══ Records for the exercise ══

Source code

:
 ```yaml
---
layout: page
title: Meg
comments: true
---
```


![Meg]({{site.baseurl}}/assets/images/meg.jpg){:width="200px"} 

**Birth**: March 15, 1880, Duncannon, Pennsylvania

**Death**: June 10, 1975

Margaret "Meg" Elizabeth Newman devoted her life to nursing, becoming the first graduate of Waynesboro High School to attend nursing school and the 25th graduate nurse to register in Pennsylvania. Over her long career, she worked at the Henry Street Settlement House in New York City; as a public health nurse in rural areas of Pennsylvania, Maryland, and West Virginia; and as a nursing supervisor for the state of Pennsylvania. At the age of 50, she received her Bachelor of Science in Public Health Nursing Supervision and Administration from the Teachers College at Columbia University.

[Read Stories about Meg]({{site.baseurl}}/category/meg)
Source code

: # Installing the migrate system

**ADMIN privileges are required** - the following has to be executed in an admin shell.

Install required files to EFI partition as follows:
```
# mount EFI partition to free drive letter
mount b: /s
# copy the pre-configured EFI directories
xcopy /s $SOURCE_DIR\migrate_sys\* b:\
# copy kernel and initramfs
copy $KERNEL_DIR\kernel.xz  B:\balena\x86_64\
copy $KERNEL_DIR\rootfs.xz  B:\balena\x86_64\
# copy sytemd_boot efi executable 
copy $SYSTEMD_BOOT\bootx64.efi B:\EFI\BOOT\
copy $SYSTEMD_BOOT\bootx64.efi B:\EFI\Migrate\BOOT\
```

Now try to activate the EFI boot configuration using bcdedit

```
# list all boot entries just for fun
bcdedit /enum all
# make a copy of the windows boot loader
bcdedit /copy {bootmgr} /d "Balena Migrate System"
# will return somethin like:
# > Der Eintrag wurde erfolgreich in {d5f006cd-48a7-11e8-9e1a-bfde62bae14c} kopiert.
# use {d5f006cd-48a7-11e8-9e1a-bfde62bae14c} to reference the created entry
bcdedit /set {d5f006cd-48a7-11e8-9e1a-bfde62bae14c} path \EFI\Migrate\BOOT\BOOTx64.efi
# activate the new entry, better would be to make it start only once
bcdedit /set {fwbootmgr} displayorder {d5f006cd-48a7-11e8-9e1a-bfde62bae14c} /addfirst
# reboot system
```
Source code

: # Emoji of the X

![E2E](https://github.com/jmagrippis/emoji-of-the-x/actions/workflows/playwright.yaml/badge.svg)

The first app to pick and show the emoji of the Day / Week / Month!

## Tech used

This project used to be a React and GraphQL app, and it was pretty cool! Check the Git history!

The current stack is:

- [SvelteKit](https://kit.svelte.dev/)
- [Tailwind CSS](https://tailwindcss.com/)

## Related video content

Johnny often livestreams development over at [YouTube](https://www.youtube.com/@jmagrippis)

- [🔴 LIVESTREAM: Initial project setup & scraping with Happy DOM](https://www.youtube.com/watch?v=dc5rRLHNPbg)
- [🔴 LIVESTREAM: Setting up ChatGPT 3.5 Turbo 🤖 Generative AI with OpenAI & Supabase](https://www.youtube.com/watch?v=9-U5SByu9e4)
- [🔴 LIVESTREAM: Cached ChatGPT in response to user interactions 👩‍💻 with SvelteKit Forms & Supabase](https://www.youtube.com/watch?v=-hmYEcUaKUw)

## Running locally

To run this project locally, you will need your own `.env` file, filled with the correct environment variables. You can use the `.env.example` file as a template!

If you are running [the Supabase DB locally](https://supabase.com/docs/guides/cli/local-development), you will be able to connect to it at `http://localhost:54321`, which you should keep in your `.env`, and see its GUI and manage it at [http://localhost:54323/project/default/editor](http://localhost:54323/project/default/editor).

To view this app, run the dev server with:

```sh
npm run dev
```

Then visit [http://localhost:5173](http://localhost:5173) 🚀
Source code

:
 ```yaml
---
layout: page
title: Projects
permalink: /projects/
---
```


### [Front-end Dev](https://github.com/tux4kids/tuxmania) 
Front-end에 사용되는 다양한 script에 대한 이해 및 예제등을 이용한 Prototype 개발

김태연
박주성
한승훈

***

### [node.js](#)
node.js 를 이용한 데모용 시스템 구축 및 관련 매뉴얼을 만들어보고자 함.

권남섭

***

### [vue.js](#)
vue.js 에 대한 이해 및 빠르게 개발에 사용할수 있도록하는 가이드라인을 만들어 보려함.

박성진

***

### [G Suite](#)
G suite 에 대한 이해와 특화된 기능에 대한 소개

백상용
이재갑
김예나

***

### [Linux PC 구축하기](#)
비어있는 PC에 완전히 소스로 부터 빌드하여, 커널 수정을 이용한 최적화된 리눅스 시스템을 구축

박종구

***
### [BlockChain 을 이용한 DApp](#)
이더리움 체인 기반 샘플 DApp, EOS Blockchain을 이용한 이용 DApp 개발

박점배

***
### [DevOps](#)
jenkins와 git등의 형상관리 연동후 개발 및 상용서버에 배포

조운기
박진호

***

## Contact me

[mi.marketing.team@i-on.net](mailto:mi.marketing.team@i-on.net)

═══

◆ Exercise directions
Among the lines of the data, which ones contain the word "locally"? Show them.

◆ Response to the exercise
## Running locally
To run this project locally, you will need your own `.env` file, filled with the correct environment variables. You can use the `.env.example` file as a template!
If you are running [the Supabase DB locally](https://supabase.com/docs/guides/cli/local-development), you will be able to connect to it at `http://localhost:54321`, which you should keep in your `.env`, and see its GUI and manage it at [http://localhost:54323/project/default/editor](http://localhost:54323/project/default/editor).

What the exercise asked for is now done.